Moreover, petitioner asserts that Anthony sees his mother every day and that his mother would continue to provide “assistance” with his food, shelter, and clothing and that she “exercises control over” Anthony’s activities and behavior.  Although petitioner subsequently submitted with the verified petition a custodial affidavit and a parent affidavit stating that the student would be permanently residing with petitioner and that there had been a relinquishment of custody and control, these documents are dated September 9, 2014 – subsequent to respondent’s September 3, 2014 determination letter.  Additionally, I take administrative notice of a subsequent appeal filed by Anthony’s mother (Appeal of Peppaceno, Appeal No. 20077) which is currently pending.  In that appeal, Anthony’s mother asserts that she resides with Anthony at petitioner’s in-district address.  That statement belies her assertions in this appeal that she has permanently relinquished custody and control of Anthony to petitioner.  Accordingly, it appears that the custody arrangement described in the petition was only intended for the purpose of facilitating the student's attendance of the district's schools.
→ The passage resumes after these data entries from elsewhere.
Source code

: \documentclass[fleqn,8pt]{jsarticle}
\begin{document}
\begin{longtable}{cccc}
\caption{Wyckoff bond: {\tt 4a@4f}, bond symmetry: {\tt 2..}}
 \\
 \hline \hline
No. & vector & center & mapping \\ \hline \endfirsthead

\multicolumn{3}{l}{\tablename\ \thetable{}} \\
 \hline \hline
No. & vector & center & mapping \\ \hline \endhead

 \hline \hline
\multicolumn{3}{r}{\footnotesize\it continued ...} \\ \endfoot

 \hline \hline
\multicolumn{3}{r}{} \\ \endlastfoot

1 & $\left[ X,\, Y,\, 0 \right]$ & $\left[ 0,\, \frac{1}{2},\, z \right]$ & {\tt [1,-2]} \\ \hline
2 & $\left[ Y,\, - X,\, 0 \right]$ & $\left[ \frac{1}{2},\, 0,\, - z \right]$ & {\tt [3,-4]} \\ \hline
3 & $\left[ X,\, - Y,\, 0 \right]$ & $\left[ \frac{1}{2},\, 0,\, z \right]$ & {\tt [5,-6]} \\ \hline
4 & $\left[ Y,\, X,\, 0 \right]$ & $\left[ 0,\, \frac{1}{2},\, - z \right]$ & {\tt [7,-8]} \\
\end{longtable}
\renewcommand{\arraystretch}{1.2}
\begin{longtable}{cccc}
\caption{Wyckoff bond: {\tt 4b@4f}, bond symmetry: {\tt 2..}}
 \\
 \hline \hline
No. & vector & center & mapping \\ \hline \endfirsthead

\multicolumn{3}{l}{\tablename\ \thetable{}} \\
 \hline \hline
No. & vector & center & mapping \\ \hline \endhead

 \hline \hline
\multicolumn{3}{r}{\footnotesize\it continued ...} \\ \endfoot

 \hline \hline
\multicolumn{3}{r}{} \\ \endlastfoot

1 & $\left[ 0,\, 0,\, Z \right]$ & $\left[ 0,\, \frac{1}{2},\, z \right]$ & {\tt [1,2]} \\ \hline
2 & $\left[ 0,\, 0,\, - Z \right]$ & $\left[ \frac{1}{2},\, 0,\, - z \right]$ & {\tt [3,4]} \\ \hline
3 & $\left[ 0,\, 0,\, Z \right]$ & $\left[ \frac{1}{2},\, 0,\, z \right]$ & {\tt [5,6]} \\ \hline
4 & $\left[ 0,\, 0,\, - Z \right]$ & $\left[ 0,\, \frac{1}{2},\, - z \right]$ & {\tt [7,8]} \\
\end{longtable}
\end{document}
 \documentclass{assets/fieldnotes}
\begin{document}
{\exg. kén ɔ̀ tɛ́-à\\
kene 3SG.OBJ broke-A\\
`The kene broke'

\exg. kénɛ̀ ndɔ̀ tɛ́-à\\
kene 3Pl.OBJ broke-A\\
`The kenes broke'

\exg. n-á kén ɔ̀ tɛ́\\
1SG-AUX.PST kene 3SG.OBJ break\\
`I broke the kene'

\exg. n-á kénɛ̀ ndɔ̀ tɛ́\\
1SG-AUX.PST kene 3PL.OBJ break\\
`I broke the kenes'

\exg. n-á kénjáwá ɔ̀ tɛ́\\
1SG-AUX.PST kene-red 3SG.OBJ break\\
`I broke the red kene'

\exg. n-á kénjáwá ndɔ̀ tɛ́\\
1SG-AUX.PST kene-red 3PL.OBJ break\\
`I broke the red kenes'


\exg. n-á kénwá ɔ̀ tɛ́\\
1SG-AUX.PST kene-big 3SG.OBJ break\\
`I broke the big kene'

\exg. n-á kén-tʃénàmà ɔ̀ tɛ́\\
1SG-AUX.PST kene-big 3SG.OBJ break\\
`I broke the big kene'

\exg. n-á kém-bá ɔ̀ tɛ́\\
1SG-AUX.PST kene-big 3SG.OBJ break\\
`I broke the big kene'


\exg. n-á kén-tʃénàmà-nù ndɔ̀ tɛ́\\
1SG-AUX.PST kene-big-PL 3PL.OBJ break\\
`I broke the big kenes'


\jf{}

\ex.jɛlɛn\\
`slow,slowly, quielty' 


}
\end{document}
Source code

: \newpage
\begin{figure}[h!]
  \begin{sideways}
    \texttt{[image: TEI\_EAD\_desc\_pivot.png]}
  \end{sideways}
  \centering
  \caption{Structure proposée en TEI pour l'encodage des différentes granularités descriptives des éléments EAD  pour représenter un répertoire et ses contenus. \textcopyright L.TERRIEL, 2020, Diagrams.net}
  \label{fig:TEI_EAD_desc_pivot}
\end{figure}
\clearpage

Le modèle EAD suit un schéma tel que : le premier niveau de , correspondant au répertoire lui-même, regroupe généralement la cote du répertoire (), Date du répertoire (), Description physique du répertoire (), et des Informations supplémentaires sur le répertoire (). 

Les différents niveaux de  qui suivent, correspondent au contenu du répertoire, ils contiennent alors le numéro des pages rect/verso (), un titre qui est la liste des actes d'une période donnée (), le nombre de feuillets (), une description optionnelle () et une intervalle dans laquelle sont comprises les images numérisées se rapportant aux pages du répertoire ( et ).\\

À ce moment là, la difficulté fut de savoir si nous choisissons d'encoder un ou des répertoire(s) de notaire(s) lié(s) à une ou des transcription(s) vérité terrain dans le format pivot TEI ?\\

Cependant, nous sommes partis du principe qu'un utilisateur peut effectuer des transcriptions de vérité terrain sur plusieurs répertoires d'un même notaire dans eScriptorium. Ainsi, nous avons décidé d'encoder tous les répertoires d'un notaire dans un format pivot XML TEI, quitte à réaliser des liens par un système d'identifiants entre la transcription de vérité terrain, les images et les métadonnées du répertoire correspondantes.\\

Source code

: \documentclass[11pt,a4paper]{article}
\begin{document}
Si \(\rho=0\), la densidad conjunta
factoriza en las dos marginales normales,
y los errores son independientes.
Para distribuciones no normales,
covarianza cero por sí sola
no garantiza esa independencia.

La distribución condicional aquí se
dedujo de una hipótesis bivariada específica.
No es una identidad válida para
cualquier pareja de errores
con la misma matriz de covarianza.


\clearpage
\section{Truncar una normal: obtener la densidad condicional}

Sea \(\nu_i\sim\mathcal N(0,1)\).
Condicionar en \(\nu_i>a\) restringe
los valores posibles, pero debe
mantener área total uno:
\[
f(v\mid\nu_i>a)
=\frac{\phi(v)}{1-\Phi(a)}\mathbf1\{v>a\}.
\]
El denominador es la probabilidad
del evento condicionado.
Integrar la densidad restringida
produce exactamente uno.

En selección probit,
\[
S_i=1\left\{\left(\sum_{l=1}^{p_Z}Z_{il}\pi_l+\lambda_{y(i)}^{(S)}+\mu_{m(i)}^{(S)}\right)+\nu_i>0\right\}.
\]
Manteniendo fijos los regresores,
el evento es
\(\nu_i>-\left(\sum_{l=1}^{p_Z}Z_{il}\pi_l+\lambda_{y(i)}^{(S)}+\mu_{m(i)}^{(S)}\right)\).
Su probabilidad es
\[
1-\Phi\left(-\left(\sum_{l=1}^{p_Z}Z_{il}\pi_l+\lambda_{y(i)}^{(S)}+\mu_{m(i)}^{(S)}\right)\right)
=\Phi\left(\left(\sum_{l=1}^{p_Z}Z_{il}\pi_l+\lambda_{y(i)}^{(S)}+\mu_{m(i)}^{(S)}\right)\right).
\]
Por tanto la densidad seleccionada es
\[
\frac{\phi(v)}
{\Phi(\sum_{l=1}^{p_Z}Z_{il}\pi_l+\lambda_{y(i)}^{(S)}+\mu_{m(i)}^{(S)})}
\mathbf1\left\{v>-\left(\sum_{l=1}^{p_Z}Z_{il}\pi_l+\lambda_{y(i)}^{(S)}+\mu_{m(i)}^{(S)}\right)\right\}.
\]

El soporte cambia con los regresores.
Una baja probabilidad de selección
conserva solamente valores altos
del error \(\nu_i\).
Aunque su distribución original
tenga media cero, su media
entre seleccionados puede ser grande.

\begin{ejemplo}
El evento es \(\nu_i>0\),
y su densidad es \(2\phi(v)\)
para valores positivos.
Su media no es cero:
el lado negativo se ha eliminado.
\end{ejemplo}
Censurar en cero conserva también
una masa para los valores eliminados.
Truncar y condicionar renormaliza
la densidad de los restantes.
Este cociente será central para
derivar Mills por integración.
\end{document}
On the totality of the record before me, I cannot conclude that respondent’s determination that Anthony is not a district resident was arbitrary or capricious, and thus, it will not be overturned.

Although the appeal must be dismissed, I note that petitioner retains the right to reapply to the district for admission of Anthony at any time should circumstances change, and may present for respondent’s consideration any new information bearing on the question of residence.

THE APPEAL IS DISMISSED.

END OF FILE

 

[1] I note that the “Parent’s Affidavit” and “Custodian’s Affidavit” forms annexed to the petition are not the same as those initially submitted to respondent with the registration packet on September 3, 2014. The affidavits annexed to the petition are both dated September 9, 2014, and contain different information regarding the support, custody, and care of Anthony that is inconsistent with the information contained in the affidavits dated September 3, 2014.